「カラマーゾフの兄弟」が東大生に人気が高い背景。現代人も考えさせられる、作品のメッセージ
時代を超えて愛される数々の名作。教科書で名前は知っているものの、どんな物語なのか、よくわからない作品もあるのではないでしょうか。『名作に学ぶ人生を切り拓く教訓50』を上梓した東大カルペ・ディエムの西岡壱誠さんが、特に東大生の中で人気がある「カラマーゾフの兄弟」についてお話しします。 『名作に学ぶ人生を切り拓く教訓50』(西岡壱誠)では、時代を超えて愛される数々の名著を解説。 ■読書好きが多い東大生 東大に合格している人は、文系理系問わず、世界各国の名作文学を読んでいる場合が多いです。 芥川龍之介や太宰治、川端康成、谷崎潤一郎といった日本の作家たちの作品も、シェイクスピアや、チャールズ・ディケンズ、ゲーテなどが執筆した世界の名作も読んでいます。

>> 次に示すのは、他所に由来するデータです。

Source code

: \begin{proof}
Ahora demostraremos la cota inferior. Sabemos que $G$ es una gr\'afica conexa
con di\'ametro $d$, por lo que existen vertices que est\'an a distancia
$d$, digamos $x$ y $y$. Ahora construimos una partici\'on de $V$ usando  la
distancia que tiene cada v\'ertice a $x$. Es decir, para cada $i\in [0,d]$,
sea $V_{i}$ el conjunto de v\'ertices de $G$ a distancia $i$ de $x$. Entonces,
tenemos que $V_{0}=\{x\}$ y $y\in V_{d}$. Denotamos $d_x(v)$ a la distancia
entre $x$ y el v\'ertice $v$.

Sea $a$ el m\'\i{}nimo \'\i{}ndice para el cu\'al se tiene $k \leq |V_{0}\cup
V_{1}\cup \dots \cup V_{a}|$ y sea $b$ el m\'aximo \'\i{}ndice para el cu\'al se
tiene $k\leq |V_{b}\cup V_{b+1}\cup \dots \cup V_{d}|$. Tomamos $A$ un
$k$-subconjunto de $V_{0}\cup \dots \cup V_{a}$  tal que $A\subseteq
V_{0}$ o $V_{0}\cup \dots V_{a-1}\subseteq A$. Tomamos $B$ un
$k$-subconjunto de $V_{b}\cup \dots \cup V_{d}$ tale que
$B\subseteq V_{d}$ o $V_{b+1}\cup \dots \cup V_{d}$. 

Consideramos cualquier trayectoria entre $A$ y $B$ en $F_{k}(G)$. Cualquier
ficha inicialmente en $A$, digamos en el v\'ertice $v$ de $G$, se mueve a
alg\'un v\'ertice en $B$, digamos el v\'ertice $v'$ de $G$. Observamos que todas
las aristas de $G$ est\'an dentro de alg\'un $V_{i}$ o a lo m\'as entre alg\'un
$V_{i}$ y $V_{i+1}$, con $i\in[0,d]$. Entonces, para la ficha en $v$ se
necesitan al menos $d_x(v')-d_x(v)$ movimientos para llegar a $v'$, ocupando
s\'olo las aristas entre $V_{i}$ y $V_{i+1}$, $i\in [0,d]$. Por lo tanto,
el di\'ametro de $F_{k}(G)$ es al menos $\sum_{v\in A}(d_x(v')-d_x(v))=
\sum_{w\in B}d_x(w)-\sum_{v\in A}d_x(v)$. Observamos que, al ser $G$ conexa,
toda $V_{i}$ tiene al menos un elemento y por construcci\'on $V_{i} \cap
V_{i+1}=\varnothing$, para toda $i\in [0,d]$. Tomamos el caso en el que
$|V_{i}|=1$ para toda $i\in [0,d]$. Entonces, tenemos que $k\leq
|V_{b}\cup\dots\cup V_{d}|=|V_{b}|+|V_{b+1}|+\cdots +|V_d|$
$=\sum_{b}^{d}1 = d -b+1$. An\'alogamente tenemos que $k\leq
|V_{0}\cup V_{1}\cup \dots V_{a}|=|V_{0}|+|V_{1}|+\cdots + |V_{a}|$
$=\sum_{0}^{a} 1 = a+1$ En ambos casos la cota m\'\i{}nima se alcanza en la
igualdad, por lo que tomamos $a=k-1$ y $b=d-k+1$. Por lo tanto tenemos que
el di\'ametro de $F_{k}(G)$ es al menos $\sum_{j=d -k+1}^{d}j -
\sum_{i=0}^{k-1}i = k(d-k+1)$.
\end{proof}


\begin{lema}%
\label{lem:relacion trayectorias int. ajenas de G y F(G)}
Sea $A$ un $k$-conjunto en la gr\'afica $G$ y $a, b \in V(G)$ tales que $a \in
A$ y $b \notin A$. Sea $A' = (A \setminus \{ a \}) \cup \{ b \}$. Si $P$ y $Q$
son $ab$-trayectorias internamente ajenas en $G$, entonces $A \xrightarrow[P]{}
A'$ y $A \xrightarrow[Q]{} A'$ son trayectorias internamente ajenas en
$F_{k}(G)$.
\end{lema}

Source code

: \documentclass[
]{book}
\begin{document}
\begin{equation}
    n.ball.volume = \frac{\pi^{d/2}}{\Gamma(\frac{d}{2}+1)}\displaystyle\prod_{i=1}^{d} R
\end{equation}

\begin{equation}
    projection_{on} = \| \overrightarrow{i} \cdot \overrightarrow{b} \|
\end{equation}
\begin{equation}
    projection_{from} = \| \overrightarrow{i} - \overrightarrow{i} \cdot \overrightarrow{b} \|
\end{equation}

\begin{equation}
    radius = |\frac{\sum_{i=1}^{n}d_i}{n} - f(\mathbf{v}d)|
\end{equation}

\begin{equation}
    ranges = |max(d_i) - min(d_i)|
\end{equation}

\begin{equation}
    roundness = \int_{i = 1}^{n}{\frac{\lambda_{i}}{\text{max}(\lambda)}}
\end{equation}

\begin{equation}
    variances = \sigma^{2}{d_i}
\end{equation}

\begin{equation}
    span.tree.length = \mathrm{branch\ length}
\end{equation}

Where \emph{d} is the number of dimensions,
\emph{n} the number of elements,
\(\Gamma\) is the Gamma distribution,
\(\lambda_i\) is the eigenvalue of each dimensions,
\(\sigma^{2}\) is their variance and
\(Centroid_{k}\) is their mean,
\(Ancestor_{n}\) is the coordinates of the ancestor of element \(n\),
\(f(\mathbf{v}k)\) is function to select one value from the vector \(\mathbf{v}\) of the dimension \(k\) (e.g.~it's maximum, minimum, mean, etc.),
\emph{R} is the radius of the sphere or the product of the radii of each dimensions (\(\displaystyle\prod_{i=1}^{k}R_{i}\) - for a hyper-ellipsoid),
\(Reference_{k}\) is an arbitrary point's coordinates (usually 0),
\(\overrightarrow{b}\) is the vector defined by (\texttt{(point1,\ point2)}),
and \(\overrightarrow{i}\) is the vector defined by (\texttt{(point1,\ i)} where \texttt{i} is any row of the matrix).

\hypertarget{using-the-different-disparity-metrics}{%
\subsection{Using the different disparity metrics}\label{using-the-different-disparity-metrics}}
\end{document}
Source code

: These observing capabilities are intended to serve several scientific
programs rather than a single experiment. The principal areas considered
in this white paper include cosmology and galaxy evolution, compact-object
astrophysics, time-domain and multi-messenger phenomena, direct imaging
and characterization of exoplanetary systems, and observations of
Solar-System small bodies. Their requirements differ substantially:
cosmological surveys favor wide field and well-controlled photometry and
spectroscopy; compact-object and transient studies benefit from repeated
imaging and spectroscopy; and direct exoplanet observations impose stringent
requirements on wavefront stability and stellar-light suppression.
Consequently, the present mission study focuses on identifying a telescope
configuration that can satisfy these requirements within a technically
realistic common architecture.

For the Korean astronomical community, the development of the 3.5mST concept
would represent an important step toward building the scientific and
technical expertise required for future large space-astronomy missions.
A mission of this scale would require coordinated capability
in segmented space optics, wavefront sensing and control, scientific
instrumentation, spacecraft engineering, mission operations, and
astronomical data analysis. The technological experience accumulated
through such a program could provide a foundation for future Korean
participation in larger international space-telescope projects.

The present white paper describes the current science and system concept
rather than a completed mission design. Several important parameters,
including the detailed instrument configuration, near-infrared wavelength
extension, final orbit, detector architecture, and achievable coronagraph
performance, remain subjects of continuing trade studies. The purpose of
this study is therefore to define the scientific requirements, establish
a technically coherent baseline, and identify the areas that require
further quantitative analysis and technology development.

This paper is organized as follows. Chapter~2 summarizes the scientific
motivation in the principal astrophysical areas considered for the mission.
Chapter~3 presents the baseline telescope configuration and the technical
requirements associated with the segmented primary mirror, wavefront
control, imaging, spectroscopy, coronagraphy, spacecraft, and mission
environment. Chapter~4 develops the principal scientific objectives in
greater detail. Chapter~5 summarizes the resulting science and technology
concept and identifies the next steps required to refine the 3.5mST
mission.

東大生がこれらの文学作品を好んで読むのは、「東大の入試問題は教養がないと解けないものばかりで、文学作品を読んでいる人が有利になるから」といった理由や、「東大の授業で文学作品について触れる授業が多いから」という理由もあります。 そんな東大生たちの中で、ダントツで人気の作品があります。それが、「カラマーゾフの兄弟」です。 フョードル・ドストエフスキーの最後の長編小説であり、世界各国に多くのファンがいる作品です。今回はこの小説の簡単なストーリーと、なぜ東大生がこの小説を好むのかについてお話しさせてください。
まずは、簡単にストーリーをご紹介します。 ※以下、作品のネタバレがあります。ご注意ください。 物語は、強欲で好色な成り上がりの地主、フョードル・カラマーゾフの3人の息子に焦点が当てられています。 乱暴者のドミートリイ、インテリで理知的なイヴァン、そして純粋で道徳的に正しいことを是とするアレクセイ。 父のフョードルは人を騙し、家族であっても平気で傷つけるような人物ですが、大悪党というわけではありません。ただのダメな父親のように描かれています。
そして3人の息子には、彼の血を継いでいる部分と、彼のことを反面教師にしたような部分があります。例えば、ドミートリイは父親に似ているけれども、小心者なところや、好きな女性には純粋なところがあります。 また、イヴァンは「神などいない」と語る無神論者ですが、そう言い切れない一面もあり、神を信じるアレクセイのことは好ましい人物であると感じています。 一方で神を心から信じているアレクセイは、イヴァンのことを「よくわからない」と思っています。